As human beings, we often think in threes. Whether it’s the three act play, movie trilogy, or count to three before performing a daring act, the number plays a significant role in how we make sense of information. The number three is the lowest figure that can be used to form patterns in our mind. If something occurs once it could be chance; the second occurrence may be a coincidence, but the third instance is probably a pattern. The symbolism of three is the triangle, and when it points upward, it symbolizes rising energy. 
All of our emotions are elicited by external circumstances. Unfortunately, we seem to recall strong, negative experiences better than positive or neutral ones. All of us can remember where we were, and what we were doing, on September 11, 2001, during the horrific terrorist attack on New York City. The important part of our limbic system is responsible for emotional expression is the amygdala, which takes in all kinds of stimuli – feeling, touch, taste, smell, sight – and integrates it into our nervous system, preparing our physiology for what we have to do next. Breaking the chain of negative implicit memories, and transitioning to a more positive outlook can cause a cascade of chemicals that help us perform better and break negative connections. We have to forget the “bad stuff” and leave it in the past to move forward.
Psychologically, there are other ways to distance yourself from a troublesome disposition towards events. Ethan Kross, a psychologist at the University of Michigan, studies self-talk - the introspective conversations we have with ourselves about ourselves. Through his research, Kross has found that people who don't refer to themselves in the first person during self-talk have an easier time dealing with stressful situations. Basically, treating ourselves as though we're other people can change how we think, feel and behave. His researcher saw distinct trends emerge in different groups during self-talk. Those that spoke of themselves in the 3rd person gravitated toward more positive messages. When they addressed themselves by name or as "you," they built themselves up, like supportive friends do for one another before a nerve-wracking experience.

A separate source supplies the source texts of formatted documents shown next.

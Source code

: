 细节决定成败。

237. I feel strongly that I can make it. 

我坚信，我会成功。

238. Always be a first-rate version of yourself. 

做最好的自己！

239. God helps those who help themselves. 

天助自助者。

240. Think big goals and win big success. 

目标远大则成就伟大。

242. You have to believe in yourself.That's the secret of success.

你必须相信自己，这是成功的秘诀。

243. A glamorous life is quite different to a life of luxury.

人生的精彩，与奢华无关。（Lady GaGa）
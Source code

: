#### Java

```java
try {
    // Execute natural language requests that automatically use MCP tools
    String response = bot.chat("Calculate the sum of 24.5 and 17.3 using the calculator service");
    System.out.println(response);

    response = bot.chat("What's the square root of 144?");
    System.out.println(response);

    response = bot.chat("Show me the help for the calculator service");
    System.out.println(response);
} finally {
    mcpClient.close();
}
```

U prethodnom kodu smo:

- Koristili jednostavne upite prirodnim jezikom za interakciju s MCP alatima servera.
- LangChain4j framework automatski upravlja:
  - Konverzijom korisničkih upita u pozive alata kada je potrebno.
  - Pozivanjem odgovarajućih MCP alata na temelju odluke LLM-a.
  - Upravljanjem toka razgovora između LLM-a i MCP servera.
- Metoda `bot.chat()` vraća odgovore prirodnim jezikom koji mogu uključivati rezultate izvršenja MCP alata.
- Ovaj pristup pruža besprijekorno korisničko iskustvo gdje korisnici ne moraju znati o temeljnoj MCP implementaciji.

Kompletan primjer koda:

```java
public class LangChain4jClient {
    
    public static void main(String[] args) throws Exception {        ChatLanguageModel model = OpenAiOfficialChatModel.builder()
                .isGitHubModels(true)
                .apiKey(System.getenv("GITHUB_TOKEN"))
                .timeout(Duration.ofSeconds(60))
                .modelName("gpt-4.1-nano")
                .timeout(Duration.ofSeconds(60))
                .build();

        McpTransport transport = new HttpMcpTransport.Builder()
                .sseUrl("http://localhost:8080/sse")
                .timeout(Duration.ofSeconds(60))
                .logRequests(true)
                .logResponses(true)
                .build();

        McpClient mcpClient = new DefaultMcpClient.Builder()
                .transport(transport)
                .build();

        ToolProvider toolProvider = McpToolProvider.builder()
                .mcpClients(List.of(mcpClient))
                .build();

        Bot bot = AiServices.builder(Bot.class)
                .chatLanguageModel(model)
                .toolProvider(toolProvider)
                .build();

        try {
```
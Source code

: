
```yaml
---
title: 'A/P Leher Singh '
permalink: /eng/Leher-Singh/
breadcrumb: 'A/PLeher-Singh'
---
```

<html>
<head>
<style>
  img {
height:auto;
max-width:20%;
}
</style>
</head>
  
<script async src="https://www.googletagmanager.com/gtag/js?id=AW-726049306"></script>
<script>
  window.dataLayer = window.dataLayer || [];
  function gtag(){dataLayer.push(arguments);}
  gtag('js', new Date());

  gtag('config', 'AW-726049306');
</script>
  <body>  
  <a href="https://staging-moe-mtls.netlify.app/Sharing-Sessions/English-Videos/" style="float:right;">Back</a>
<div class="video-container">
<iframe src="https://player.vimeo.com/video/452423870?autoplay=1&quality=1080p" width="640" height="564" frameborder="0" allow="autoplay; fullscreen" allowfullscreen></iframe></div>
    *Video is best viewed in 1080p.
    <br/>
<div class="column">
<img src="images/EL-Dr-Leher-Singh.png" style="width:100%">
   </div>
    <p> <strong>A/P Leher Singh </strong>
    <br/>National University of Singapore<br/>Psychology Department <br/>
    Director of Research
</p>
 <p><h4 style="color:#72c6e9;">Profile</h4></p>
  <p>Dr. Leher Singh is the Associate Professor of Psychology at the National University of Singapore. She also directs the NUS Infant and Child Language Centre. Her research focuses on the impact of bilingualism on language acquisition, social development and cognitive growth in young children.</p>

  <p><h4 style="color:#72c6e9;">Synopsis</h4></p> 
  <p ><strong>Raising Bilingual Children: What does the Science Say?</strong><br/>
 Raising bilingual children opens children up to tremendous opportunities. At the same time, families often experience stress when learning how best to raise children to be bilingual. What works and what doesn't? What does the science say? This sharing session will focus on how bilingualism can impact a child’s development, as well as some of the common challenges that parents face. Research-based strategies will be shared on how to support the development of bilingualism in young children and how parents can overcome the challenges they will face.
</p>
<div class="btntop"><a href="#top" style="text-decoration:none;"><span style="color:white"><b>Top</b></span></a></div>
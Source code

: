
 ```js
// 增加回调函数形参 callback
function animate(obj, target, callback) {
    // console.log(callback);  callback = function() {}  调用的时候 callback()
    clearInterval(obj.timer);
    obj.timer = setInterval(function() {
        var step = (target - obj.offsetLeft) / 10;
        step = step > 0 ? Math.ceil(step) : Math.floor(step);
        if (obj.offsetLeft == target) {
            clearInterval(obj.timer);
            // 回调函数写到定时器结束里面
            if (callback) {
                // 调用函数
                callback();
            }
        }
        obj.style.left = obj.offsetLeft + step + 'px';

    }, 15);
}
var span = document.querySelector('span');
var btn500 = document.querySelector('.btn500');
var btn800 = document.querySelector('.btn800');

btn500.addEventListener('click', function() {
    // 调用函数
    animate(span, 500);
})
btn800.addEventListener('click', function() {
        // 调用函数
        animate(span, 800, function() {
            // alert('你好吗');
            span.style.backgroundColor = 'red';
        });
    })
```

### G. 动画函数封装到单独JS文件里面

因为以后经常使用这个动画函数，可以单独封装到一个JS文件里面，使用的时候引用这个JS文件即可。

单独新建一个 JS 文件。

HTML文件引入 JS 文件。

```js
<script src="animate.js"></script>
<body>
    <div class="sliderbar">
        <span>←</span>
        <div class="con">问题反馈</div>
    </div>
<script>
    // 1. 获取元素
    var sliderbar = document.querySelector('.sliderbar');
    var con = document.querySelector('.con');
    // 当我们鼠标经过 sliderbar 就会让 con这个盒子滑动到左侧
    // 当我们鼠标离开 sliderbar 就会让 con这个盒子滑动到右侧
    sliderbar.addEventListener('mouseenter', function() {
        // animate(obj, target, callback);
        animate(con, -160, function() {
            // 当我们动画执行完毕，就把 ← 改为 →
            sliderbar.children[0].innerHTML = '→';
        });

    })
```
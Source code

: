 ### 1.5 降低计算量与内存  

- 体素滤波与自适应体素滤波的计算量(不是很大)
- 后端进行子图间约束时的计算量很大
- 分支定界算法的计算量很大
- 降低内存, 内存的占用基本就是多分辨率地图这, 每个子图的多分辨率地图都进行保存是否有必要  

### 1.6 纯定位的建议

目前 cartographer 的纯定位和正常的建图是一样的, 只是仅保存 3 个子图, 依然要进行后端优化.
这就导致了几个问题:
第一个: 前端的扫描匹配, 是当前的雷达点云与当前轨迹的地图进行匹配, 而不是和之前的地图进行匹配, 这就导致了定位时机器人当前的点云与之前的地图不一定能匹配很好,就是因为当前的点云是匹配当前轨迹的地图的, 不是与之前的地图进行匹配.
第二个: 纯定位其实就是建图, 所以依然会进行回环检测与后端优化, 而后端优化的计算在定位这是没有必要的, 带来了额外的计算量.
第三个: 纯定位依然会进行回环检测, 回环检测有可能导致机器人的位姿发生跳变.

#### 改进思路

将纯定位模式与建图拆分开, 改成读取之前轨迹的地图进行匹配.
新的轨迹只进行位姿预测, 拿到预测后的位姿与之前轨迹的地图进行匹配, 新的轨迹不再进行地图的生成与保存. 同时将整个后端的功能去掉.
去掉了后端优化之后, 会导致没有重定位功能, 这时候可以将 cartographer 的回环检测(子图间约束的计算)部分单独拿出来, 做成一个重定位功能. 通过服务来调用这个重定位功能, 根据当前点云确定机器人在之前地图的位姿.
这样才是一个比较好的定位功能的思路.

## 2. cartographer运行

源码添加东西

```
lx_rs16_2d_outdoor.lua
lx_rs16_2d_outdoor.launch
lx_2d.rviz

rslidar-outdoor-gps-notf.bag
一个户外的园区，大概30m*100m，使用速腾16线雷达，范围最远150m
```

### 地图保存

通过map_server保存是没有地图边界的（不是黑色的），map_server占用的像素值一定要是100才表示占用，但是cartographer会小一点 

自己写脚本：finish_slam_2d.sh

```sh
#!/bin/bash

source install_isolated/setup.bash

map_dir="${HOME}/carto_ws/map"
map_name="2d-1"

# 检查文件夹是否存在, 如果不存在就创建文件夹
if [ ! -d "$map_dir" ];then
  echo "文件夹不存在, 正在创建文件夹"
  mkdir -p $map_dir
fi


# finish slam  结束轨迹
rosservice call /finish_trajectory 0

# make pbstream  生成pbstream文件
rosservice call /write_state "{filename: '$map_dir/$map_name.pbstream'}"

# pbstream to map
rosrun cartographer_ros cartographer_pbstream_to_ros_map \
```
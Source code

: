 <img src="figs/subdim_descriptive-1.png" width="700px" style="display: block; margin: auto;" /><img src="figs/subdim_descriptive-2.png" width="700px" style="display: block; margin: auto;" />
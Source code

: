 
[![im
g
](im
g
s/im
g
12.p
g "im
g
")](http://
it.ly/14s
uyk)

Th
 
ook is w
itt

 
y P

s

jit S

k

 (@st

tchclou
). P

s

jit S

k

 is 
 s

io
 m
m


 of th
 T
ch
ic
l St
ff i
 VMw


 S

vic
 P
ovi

Members of the first-person group, on the other hand, were harder on themselves and expressed more worry, shame, and doubt.
If you can get conscious control over your physiology and psychological well-being, you’ve grasped the most critical stages of Phiology. But, there’s still one last hurdle, and that’s answering the bigger questions about life – how do I focus my energies on those things that matter most? This is where a brutal truth rears its ugly head, and it’s one that most people struggle with. The fact is, you have almost no control over many of the things that happen in your life. In an attempt to force some degree of certainty in our lives and work, we micromanage, try to do everything ourselves, and attempt to force others to change their ways. If everything fits into our limited view of the world, then we may feel like we direct what’s going to happen and get some certainty about the future. Of course, we all know that this doesn’t work.
Here is where the training is critical. If you can get yourself to the mid-point, and begin to dust away the cobwebs in your internal systems, you can realize there are concrete steps you can take. We covered the core ideas in Stoic Philosophy and the Hero’s Journey in the book, and with that in mind, we can begin to focus. First, determine what you can control. Even though you can’t prevent a storm from coming, you can prepare for it. You cannot control how your co-worker behaves, but you can determine what your response, or lack thereof, will be to it.
Second, focus on your influence. Even though you are raising your children and trying to teach them the “right” way to live, you cannot control everything they do. That doesn’t mean that you shouldn’t help them in every way possible and set a good example, but ultimately, you have to set them free to make their own mistakes. The thing you can influence the most is your own behavior. You can set boundaries for yourself, share your opinions if asked, and control what you eat. However, trying to fix people that don’t want to be fixed, or offering advice where none is wanted, is a road to frustration and ineffectiveness. Set the example, and others will follow – pull, don’t push.
Ruthlessly monitor and guard your own thinking. Replaying conversations and imagining disasters over and over again is never helpful. Ask yourself if your thinking is productive. Are you obsessing over something or problem-solving? If you find yourself playing a broken record in your mind, immediately stop. Go do something else. If you can change your environment, activity, or company, it will help get your brain focused on something more productive.
Last, engage in all the healthy stress relievers you can. Whether it is a sport, meditation, healthy eating, or a good night’s sleep, you have to take care of yourself. If you find yourself coping with stress by binge eating, drinking too much, or gossiping about other people, you’re on the wrong track. These habits are self-destructive and have no place in a leader’s toolbox.